Exercise details ::
Pull every line containing "with" from the data.
▬▬▬▬▬▬
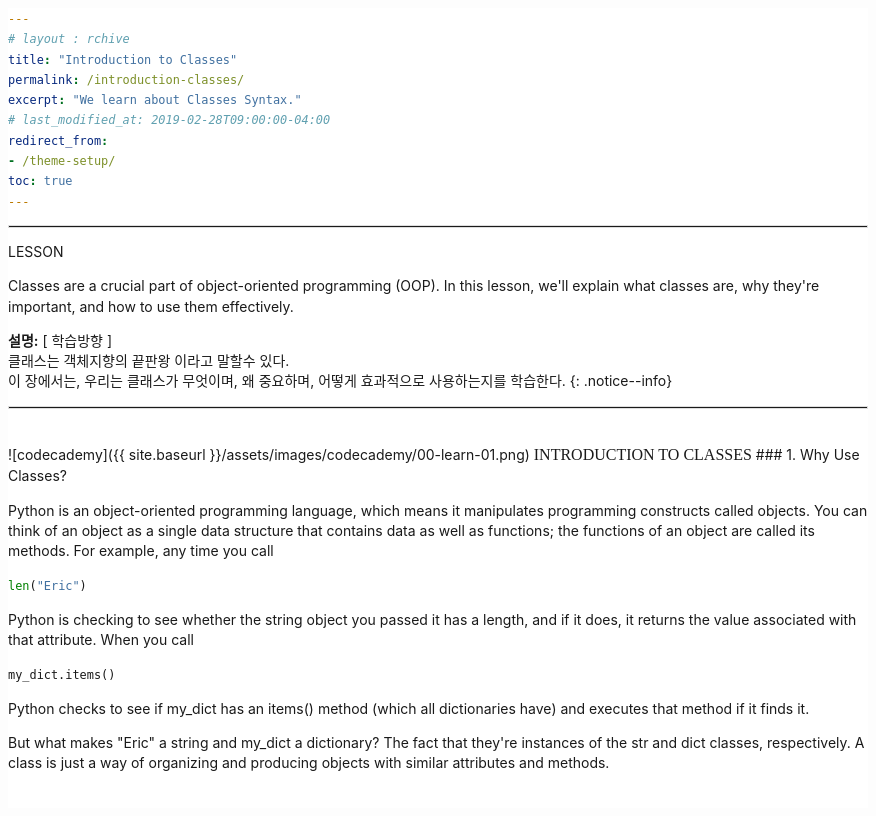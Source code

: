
 ```yaml
---
# layout : rchive
title: "Introduction to Classes"
permalink: /introduction-classes/
excerpt: "We learn about Classes Syntax."
# last_modified_at: 2019-02-28T09:00:00-04:00
redirect_from:
- /theme-setup/
toc: true
---
```

  
  
<hr style="border: solid 1px #dddddd ;">    

LESSON    

Classes are a crucial part of object-oriented programming (OOP). In this lesson, we'll explain what classes are, why they're important, and how to use them effectively.

**설명:** [ 학습방향 ]     
클래스는 객체지향의 끝판왕 이라고 말할수 있다.    
이 장에서는, 우리는 클래스가 무엇이며, 왜 중요하며, 어떻게 효과적으로 사용하는지를 학습한다.
{: .notice--info}     
    
<hr style="border: solid 1px #dddddd ;">    
<br>
![codecademy]({{ site.baseurl }}/assets/images/codecademy/00-learn-01.png)    
<font size="3"  face="돋움">INTRODUCTION TO CLASSES</font> 
### 1. Why Use Classes?    

Python is an object-oriented programming language, which means it manipulates programming constructs called objects. You can think of an object as a single data structure that contains data as well as functions; the functions of an object are called its methods. For example, any time you call    
```python
len("Eric")
```    
Python is checking to see whether the string object you passed it has a length, and if it does, it returns the value associated with that attribute. When you call    

```python
my_dict.items()
```    
Python checks to see if my_dict has an items() method (which all dictionaries have) and executes that method if it finds it.    

But what makes "Eric" a string and my_dict a dictionary? The fact that they're instances of the str and dict classes, respectively. A class is just a way of organizing and producing objects with similar attributes and methods.   


<p style="page-break-before: always;"></p>
<br>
▬▬▬▬▬▬
Your solution ::
Python is checking to see whether the string object you passed it has a length, and if it does, it returns the value associated with that attribute. When you call    
But what makes "Eric" a string and my_dict a dictionary? The fact that they're instances of the str and dict classes, respectively. A class is just a way of organizing and producing objects with similar attributes and methods.   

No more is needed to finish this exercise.